La petite fille pense à Pâques qui approche et au plaisir, tous les ans renouvelés, de chercher, avec les cousins, les œufs, poules, lapins et autres animaux en chocolat que les cloches, sur le chemin du retour, ont la bonne idée de faire pleuvoir dans les jardins, les terrasses et même à l’intérieur des appartements. La petite fille pense à l’atelier jardinage qui l’attend cette après-midi. Elle pense, encore, à cette septième dent de lait qui ne tient plus qu’à un fil, et encore plus, à jeudi, à demain, car, sa maîtresse va lui offrir un cadeau. Le cadeau reçu en récompense des dix images patiemment récoltées.

La maman, elle, imagine, déjà, les massifs odorants de lilas et de glycine, les fleurs roses du prunus, la farandole de légumes nouveaux, les hirondelles, ombres mobiles, dans des ciels changeants. Elle pense qu’il serait enfin temps d’organiser le baptême du petit troisième. Elle pense à l’anniversaire de sa seconde fille. Elle se revoit, écrivant, de sa plus belle écriture, dans une encre verte, sur des cartons jaunes, les invitations à venir fêter le retour du printemps et les cinq ans de Victoire. Sur les cartons, elle a collé des coccinelles. Elle pourrait aussi ouvrir son esprit à des pensées bien moins poétiques, telles que la question de savoir quand il conviendra de faire transhumer les vêtements d’hiver vers les cantines et les vêtements d’été vers les placards, les vêtements étiquetés « demi-saison », ne bougeant pas, de racheter des sachets d’anti mites, de monter sur une échelle de peintre en bâtiment pour arracher les toiles d’araignée aux poutres en chêne et de se renseigner sur le début des dates d’inscription du petit dernier, à l’école maternelle. Toutes ces pensées sont, aujourd’hui, interdites de cerveau!

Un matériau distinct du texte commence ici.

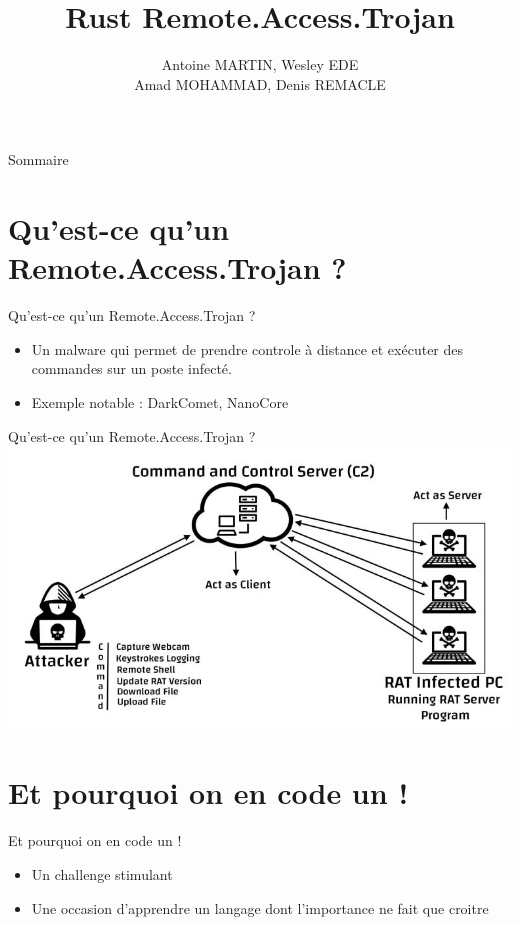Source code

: \documentclass{beamer}
\title{Rust Remote.Access.Trojan}
\author{Antoine MARTIN, Wesley EDE\\Amad MOHAMMAD, Denis REMACLE}
\begin{document}
  \begin{frame}
 \maketitle
  \end{frame}

\begin{frame}{Sommaire}
    \tableofcontents
\end{frame}

\section{Qu'est-ce qu'un Remote.Access.Trojan ?}
  \begin{frame}{Qu'est-ce qu'un Remote.Access.Trojan ?}
  \begin{itemize}
	\item Un malware qui permet de prendre controle à distance et exécuter des commandes sur un poste infecté.
	\item Exemple notable : DarkComet, NanoCore
  \end{itemize}
  \end{frame}

  \begin{frame}{Qu'est-ce qu'un Remote.Access.Trojan ?}
\includegraphics[scale=.4]{Schema.jpg}
  \end{frame}

\section{Et pourquoi on en code un !}
  \begin{frame}{Et pourquoi on en code un !}
  \begin{itemize}
	\item Un challenge stimulant
	\item Une occasion d'apprendre un langage dont l'importance ne fait que croitre
  \end{itemize}
  \end{frame}
\end{document}
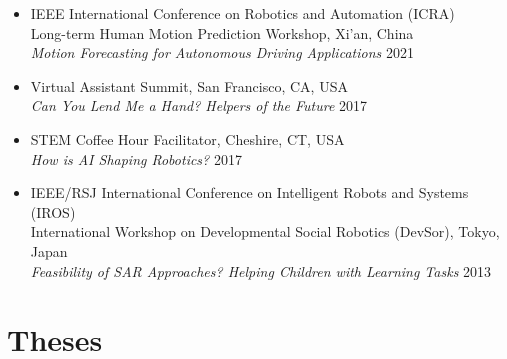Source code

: \documentclass[10pt,letterpaper]{article}
\newcommand{\thing}[2]{{#1} \hfill {#2}}
\begin{document}
\begin{itemize}%

\item \thing{IEEE International Conference on Robotics and Automation (ICRA) \\ Long-term Human Motion Prediction Workshop, Xi'an, China \\ \it Motion Forecasting for Autonomous Driving Applications}{2021}
\item \thing{Virtual Assistant Summit, San Francisco, CA, USA \\ \it Can You Lend Me a Hand? Helpers of the Future}{2017}
\item \thing{STEM Coffee Hour Facilitator, Cheshire, CT, USA \\ \it How is AI Shaping Robotics?}{2017}
\item \thing{IEEE/RSJ International Conference on Intelligent Robots and Systems (IROS) \\ International Workshop on Developmental Social Robotics (DevSor), Tokyo, Japan \\ \it Feasibility of SAR Approaches? Helping Children with Learning Tasks}{2013}

\end{itemize}


\section{Theses}
\printbibliography[heading=none,keyword=phd_thesis,omitnumbers=true,prefixnumbers={Ph.D. Thesis}]
\printbibliography[heading=none,keyword=ma_thesis,omitnumbers=true,prefixnumbers={Master's Thesis}]
\end{document}
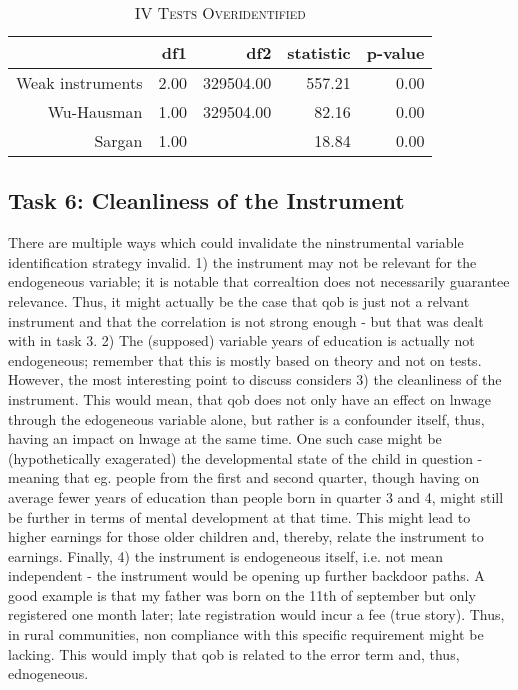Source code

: \documentclass[a4paper]{article}
\begin{document}
\begin{table}[ht]
\captionsetup{font=small, justification=centering,singlelinecheck=false}
\caption{\textsc{IV Tests Overidentified}}
\centering
\begin{tabular}{rrrrr}
  \hline
 & df1 & df2 & statistic & p-value \\ 
  \hline
Weak instruments & 2.00 & 329504.00 & 557.21 & 0.00 \\ 
  Wu-Hausman & 1.00 & 329504.00 & 82.16 & 0.00 \\ 
  Sargan & 1.00 &  & 18.84 & 0.00 \\ 
   \hline
\end{tabular}
\end{table}

\subsection{Task 6: Cleanliness of the Instrument}
There are multiple ways which could invalidate the ninstrumental variable identification strategy invalid. 1) the instrument may not be relevant for the endogeneous variable; it is notable that correaltion does not necessarily guarantee relevance. Thus, it might actually be the case that qob is just not a relvant instrument and that the correlation is not strong enough - but that was dealt with in task 3. 2) The (supposed) variable years of education is actually not endogeneous; remember that this is mostly based on theory and not on tests. 
However, the most interesting point to discuss considers 3) the cleanliness of the instrument. This would mean, that qob does not only have an effect on lnwage through the edogeneous variable alone, but rather is a confounder itself, thus, having an impact on lnwage at the same time. One such case might be (hypothetically exagerated) the developmental state of the child in question - meaning that eg. people from the first and second quarter, though having on average fewer years of education than people born in quarter 3 and 4, might still be further in terms of mental development at that time. This might lead to higher earnings for those older children and, thereby, relate the instrument to earnings. 
Finally, 4) the instrument is endogeneous itself, i.e. not mean independent - the instrument would be opening up further backdoor paths. A good example is that my father was born on the 11th of september but only registered one month later; late registration would incur a fee (true story). Thus, in rural communities, non compliance with this specific requirement might be lacking. This would imply that qob is related to the error term and, thus, ednogeneous. 
\end{document}
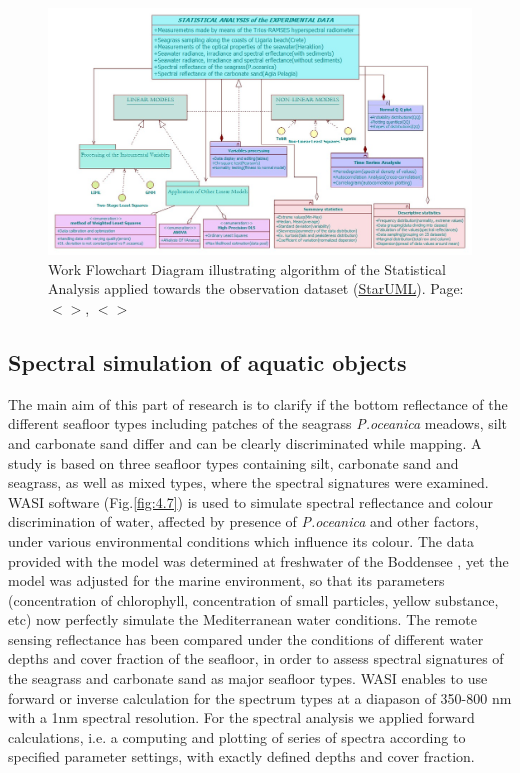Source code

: \documentclass[11pt]{article}
\begin{document}
\begin{figure}[H]
	\centering
	\includegraphics[scale=0.5, angle=90]{UML_StatAn.jpg}
	\caption{Work Flowchart Diagram illustrating algorithm of the Statistical Analysis applied towards the observation dataset (\href{http://staruml.sourceforge.net/en/}{StarUML}). Page: $<$\pageref{page-40}$>$, $<$\pageref{stan}$>$}
	\label{fig:4.12}
\end{figure}

\subsection{Spectral simulation of aquatic objects}\label{page-35}
The main aim of this part of research is to clarify if the bottom reflectance of the different seafloor types including patches of
the seagrass \textit{P.oceanica} meadows, silt and carbonate sand differ and can be clearly discriminated while mapping. A study is
based on three seafloor types containing silt, carbonate sand and seagrass, as well as mixed
types, where the spectral signatures were examined. \ac{WASI} software (Fig.\ref{fig:4.7}) is used to simulate
spectral reflectance and colour discrimination of water, affected by presence of \textit{P.oceanica} and other factors, under various
environmental conditions which influence its colour.
The data provided with the model was determined at freshwater of the Boddensee \cite{Gege05}\label{Gege05}, 
yet the model was adjusted for the marine environment, so that its parameters (concentration of chlorophyll, concentration of small particles,
yellow substance, etc) now perfectly simulate the Mediterranean water conditions.
The remote sensing reflectance has been compared under the conditions of different water depths and
cover fraction of the seafloor, in order to assess spectral signatures of the seagrass and carbonate sand
as major seafloor types. \ac{WASI} enables to use forward or inverse calculation for the spectrum types at
a diapason of 350-800 nm with a 1nm spectral resolution. For the spectral analysis we applied
forward calculations, i.e. a computing and plotting of series of spectra according to specified
parameter settings, with exactly defined depths and cover fraction. 
\end{document}
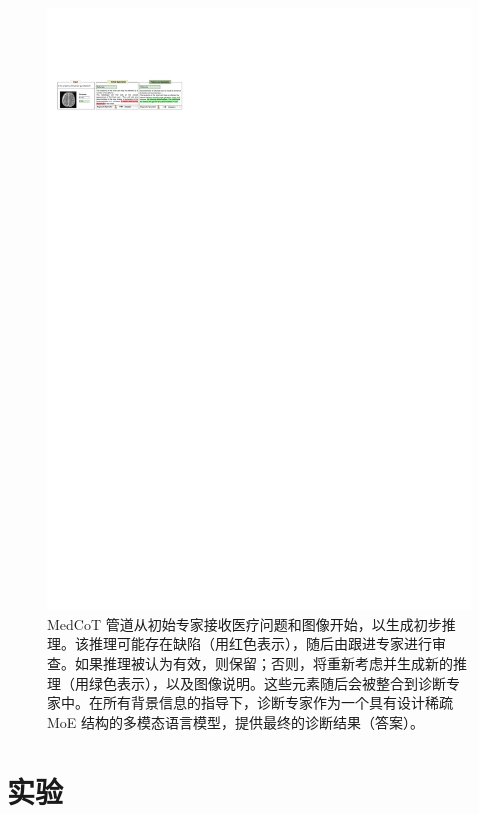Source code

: \documentclass[11pt]{article}
\begin{document}
\begin{figure}
\centering
\includegraphics[width=\textwidth]{image/Figure_case1_v3.pdf}
\caption{
MedCoT 管道从初始专家接收医疗问题和图像开始，以生成初步推理。该推理可能存在缺陷（用红色表示），随后由跟进专家进行审查。如果推理被认为有效，则保留；否则，将重新考虑并生成新的推理（用绿色表示），以及图像说明。这些元素随后会被整合到诊断专家中。在所有背景信息的指导下，诊断专家作为一个具有设计稀疏 MoE 结构的多模态语言模型，提供最终的诊断结果（答案）。
}
\label{case1}
\end{figure}
\section{实验}
\end{document}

Dans la forêt, ça sent la sève, coulant sur les troncs rugueux des résineux. Les chants des oiseaux sont encore plus présents. Comme toujours, cette première impression de printemps, la renvoie, sans qu’elle le veuille, aux nouvelles d’Alphonse Daudet. En un instant, elle imagine, avec une netteté déroutante, un pauvre sous-préfet, tout dépenaillé, étendu dans les sous-bois, pris dans les filets d’une nature ensorcelante, s’enivrant du parfum subtil des violettes et, désormais, tout à fait incapable de tracer, sur une page toujours blanche, la première lettre du premier mot d’un discours, destiné à être prononcé au concours
régional de la Combe-aux-Fées.

Les voici arrivées au centre aéré. La petite fille tend sa carte à une animatrice, dépose un baiser sur la joue de sa maman et rejoint ses amis. La maman marche dans la forêt, en direction de sa voiture. Elle respire l’air à pleins poumons. Elle fait entrer, en elle, toutes ces merveilleuses sensations de printemps et, mentalement, fait ses adieux à l’hiver.